What to produce: Pull every line of the entries that has the word "poligonais".

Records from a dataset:
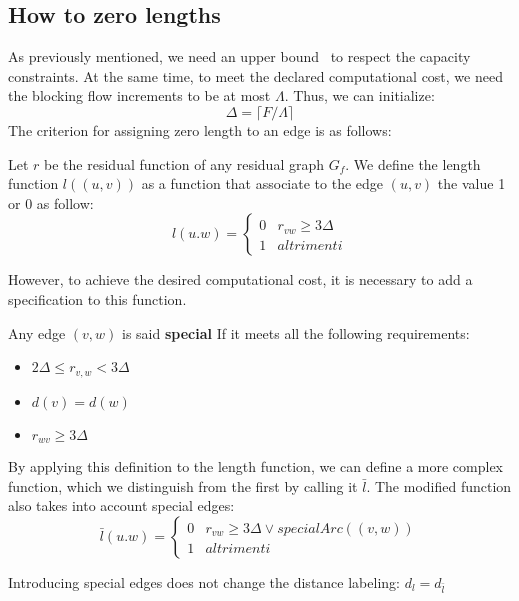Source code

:     \subsection{How to zero lengths}
    As previously mentioned, we need an upper bound \dlt\  to respect the capacity constraints. At the same time, to meet the declared computational cost, we need the blocking flow increments to be at most $\Lambda$.
    Thus, we can initialize:
    \[\Delta= \lceil F/\Lambda \rceil \]
    The criterion for assigning zero length to an edge is as follows:
    \begin{definition}
        Let $r$ be the residual function of any residual graph $G_f$. We define the length function $l((u,v))$ as a function that associate to the edge $(u,v)$ the value 1 or 0 as follow:
            \[l(u.w) = \left \{ \begin{array}{ll}
            0 & r_{vw} \ge 3\Delta\\
            1 & altrimenti
        \end{array} \right .\]
    \end{definition}
    
    However, to achieve the desired computational cost, it is necessary to add a specification to this function.
    \begin{definition}

        Any edge $(v,w)$ is said \textbf{special} If it meets all the following requirements:
        \begin{itemize}
            \item $2\Delta \le r_{v,w} < 3\Delta$
            \item $d(v) = d(w)$
            \item $r_{wv} \ge 3\Delta$
        \end{itemize}
    \end{definition}  
    

    By applying this definition to the length function, we can define a more complex function, which we distinguish from the first by calling it $\bar{l} $.
    The modified function also takes into account special edges:
    \[\bar{l}(u.w) = \left \{ \begin{array}{ll}
        0 & r_{vw} \ge 3\Delta \lor specialArc((v,w))\\
        1 & altrimenti
    \end{array} \right .\]
    \begin{obs}
        Introducing special edges does not change the distance labeling: $d_l = d_{\bar{l}}$
    \end{obs}


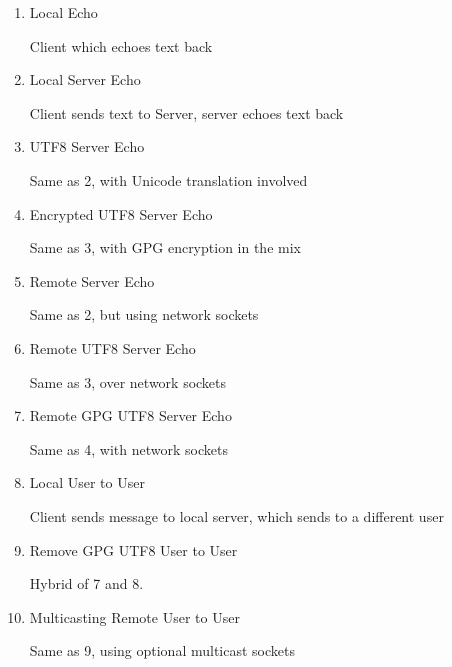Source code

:
\begin{table}[H]

\begin{center}

\begin{enumerate}


\item Local Echo 

	\subitem Client which echoes text back

\item Local Server Echo 

	\subitem Client sends text to Server, server echoes text back

\item UTF8 Server Echo 

	\subitem Same as 2, with Unicode translation involved

\item Encrypted UTF8 Server Echo 

	\subitem Same as 3, with GPG encryption in the mix

\item Remote Server Echo 

	\subitem Same as 2, but using network sockets

\item Remote UTF8 Server Echo 

	\subitem Same as 3, over network sockets

\item Remote GPG UTF8 Server Echo 

	\subitem Same as 4, with network sockets

\item Local User to User 

	\subitem Client sends message to local server, which sends to a 
	different user

\item Remove GPG UTF8 User to User 

	\subitem Hybrid of 7 and 8.

\item Multicasting Remote User to User 

	\subitem Same as 9, using optional multicast sockets

\end{enumerate}

\end{center}

\caption{List of Initial Milestones}

\end{table}
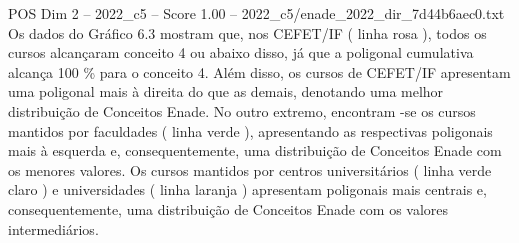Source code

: \begin{textsample}{POS Dim 2 – 2022\_c5 – Score 1.00 – 2022\_c5/enade\_2022\_dir\_7d44b6aec0.txt}
Os dados do Gráfico 6.3 mostram que, nos CEFET/IF ( linha rosa ), todos os cursos alcançaram conceito 4 ou abaixo disso, já que a poligonal cumulativa alcança 100 \% para o conceito 4.
Além disso, os cursos de CEFET/IF apresentam uma poligonal mais à direita do que as demais, denotando uma melhor distribuição de Conceitos Enade.
No outro extremo, encontram -se os cursos mantidos por faculdades ( linha verde ), apresentando as respectivas poligonais mais à esquerda e, consequentemente, uma distribuição de Conceitos Enade com os menores valores.
Os cursos mantidos por centros universitários ( linha verde claro ) e universidades ( linha laranja ) apresentam poligonais mais centrais e, consequentemente, uma distribuição de Conceitos Enade com os valores intermediários.

\end{textsample}

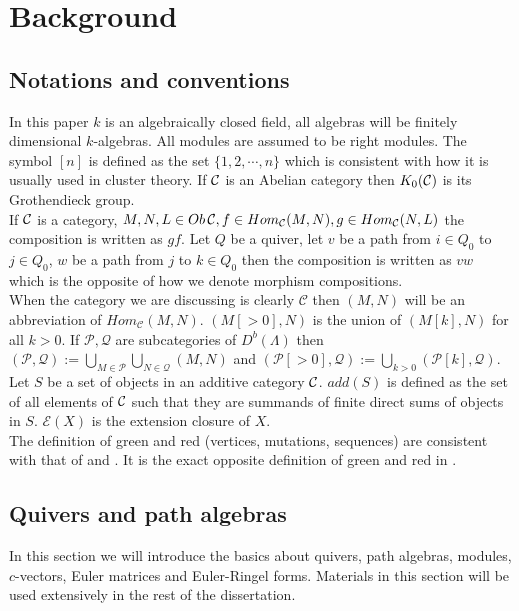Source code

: \chapter{Background}\label{CB}
\section{Notations and conventions}
\indent In this paper $k$ is an algebraically closed field, all algebras will be finitely dimensional $k$-algebras. All modules are assumed to be right modules. The symbol $[n]$ is defined as the set $\{1,2,\cdots, n\}$ which is consistent with how it is usually used in cluster theory. If $\mathcal{C}$ is an Abelian category then $K_0(\mathcal{C})$ is its Grothendieck group.\\
\indent If $\mathcal{C}$ is a category, $M, N, L\in Ob\,\mathcal{C}, f\in Hom_{\mathcal{C}}(M, N), g\in Hom_{\mathcal{C}}(N, L)$ the composition is written as $gf$. Let $Q$ be a quiver, let $v$ be a path from $i\in Q_0$ to $j\in Q_0$, $w$ be a path from $j$ to $k\in Q_0$ then the composition is written as $vw$ which is the opposite of how we denote morphism compositions.\\
\indent When the category we are discussing is clearly $\mathcal{C}$ then $(M,N)$ will be an abbreviation of $Hom_{\mathcal{C}}(M,N)$. $(M[>0],N)$ is the union of $(M[k],N)$ for all $k>0$. If $\mathcal{P}, \mathcal{Q}$ are subcategories of $D^b(\Lambda)$ then $(\mathcal{P}, \mathcal{Q}):=\bigcup\limits_{M\in\mathcal{P}}\bigcup\limits_{N\in\mathcal{Q}}(M,N)$ and $(\mathcal{P}[>0], \mathcal{Q}):=\bigcup\limits_{k>0}(\mathcal{P}[k], \mathcal{Q})$. Let $S$ be a set of objects in an additive category $\mathcal{C}$. $add(S)$ is defined as the set of all elements of $\mathcal{C}$ such that they are summands of finite direct sums of objects in $S$. $\mathcal{E}(X)$ is the extension closure of $X$.\\
\indent The definition of green and red (vertices, mutations, sequences) are consistent with that of \cite{Kel11} and \cite{BDP13}. It is the exact opposite definition of green and red in \cite{BHIT15}.\\
\section{Quivers and path algebras}
\indent In this section we will introduce the basics about quivers, path algebras, modules, $c$-vectors, Euler matrices and Euler-Ringel forms. Materials in this section will be used extensively in the rest of the dissertation.
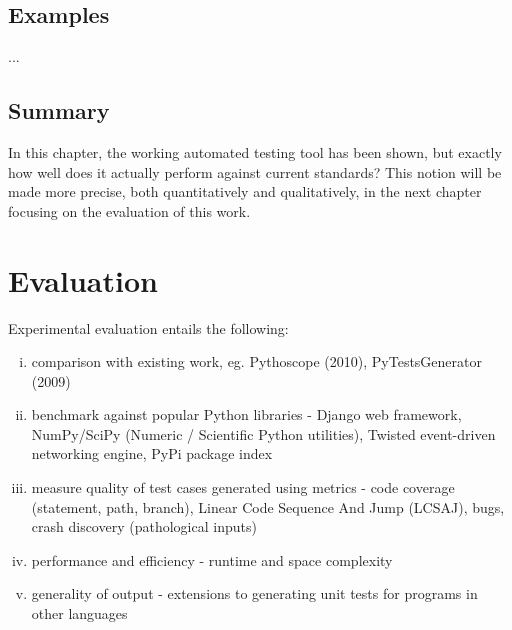 \documentclass{icldt}
\numberwithin{equation}{section}       %
\begin{document}
\section{Examples}
...
\section{Summary}
In this chapter, the working automated testing tool has been shown, but exactly how well does it actually perform against current standards? This notion will be made more precise, both quantitatively and qualitatively, in the next chapter focusing on the evaluation of this work.
\chapter{Evaluation}
\label{ch:eval}

Experimental evaluation entails the following:
\begin{enumerate}[i.]
	\item comparison with existing work, eg. Pythoscope (2010), PyTestsGenerator (2009)
	\item benchmark against popular Python libraries - Django web framework, NumPy/SciPy (Numeric / Scientific Python utilities), Twisted event-driven networking engine, PyPi package index
	\item measure quality of test cases generated using metrics - code coverage (statement, path, branch), Linear Code Sequence And Jump (LCSAJ), bugs, crash discovery (pathological inputs)
	\item performance and efficiency - runtime and space complexity
	\item generality of output - extensions to generating unit tests for programs in other languages
\end{enumerate}
\end{document}
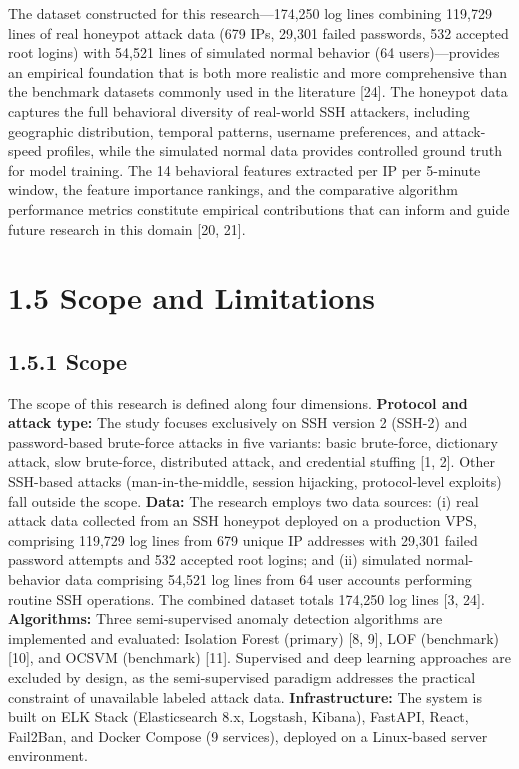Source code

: \documentclass[
  a4paper]{report}
\begin{document}
The dataset constructed for this research---174,250 log lines combining
119,729 lines of real honeypot attack data (679 IPs, 29,301 failed
passwords, 532 accepted root logins) with 54,521 lines of simulated
normal behavior (64 users)---provides an empirical foundation that is
both more realistic and more comprehensive than the benchmark datasets
commonly used in the literature {[}24{]}. The honeypot data captures the
full behavioral diversity of real-world SSH attackers, including
geographic distribution, temporal patterns, username preferences, and
attack-speed profiles, while the simulated normal data provides
controlled ground truth for model training. The 14 behavioral features
extracted per IP per 5-minute window, the feature importance rankings,
and the comparative algorithm performance metrics constitute empirical
contributions that can inform and guide future research in this domain
{[}20, 21{]}.

\section{1.5 Scope and Limitations}\label{scope-and-limitations}

\subsection{1.5.1 Scope}\label{scope}

The scope of this research is defined along four dimensions.
\textbf{Protocol and attack type:} The study focuses exclusively on SSH
version 2 (SSH-2) and password-based brute-force attacks in five
variants: basic brute-force, dictionary attack, slow brute-force,
distributed attack, and credential stuffing {[}1, 2{]}. Other SSH-based
attacks (man-in-the-middle, session hijacking, protocol-level exploits)
fall outside the scope. \textbf{Data:} The research employs two data
sources: (i) real attack data collected from an SSH honeypot deployed on
a production VPS, comprising 119,729 log lines from 679 unique IP
addresses with 29,301 failed password attempts and 532 accepted root
logins; and (ii) simulated normal-behavior data comprising 54,521 log
lines from 64 user accounts performing routine SSH operations. The
combined dataset totals 174,250 log lines {[}3, 24{]}.
\textbf{Algorithms:} Three semi-supervised anomaly detection algorithms
are implemented and evaluated: Isolation Forest (primary) {[}8, 9{]},
LOF (benchmark) {[}10{]}, and OCSVM (benchmark) {[}11{]}. Supervised and
deep learning approaches are excluded by design, as the semi-supervised
paradigm addresses the practical constraint of unavailable labeled
attack data. \textbf{Infrastructure:} The system is built on ELK Stack
(Elasticsearch 8.x, Logstash, Kibana), FastAPI, React, Fail2Ban, and
Docker Compose (9 services), deployed on a Linux-based server
environment.
\end{document}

Response below:
No outro extremo, encontram -se os cursos mantidos por faculdades ( linha verde ), apresentando as respectivas poligonais mais à esquerda e, consequentemente, uma distribuição de Conceitos Enade com os menores valores.
Os cursos mantidos por centros universitários ( linha verde claro ) e universidades ( linha laranja ) apresentam poligonais mais centrais e, consequentemente, uma distribuição de Conceitos Enade com os valores intermediários.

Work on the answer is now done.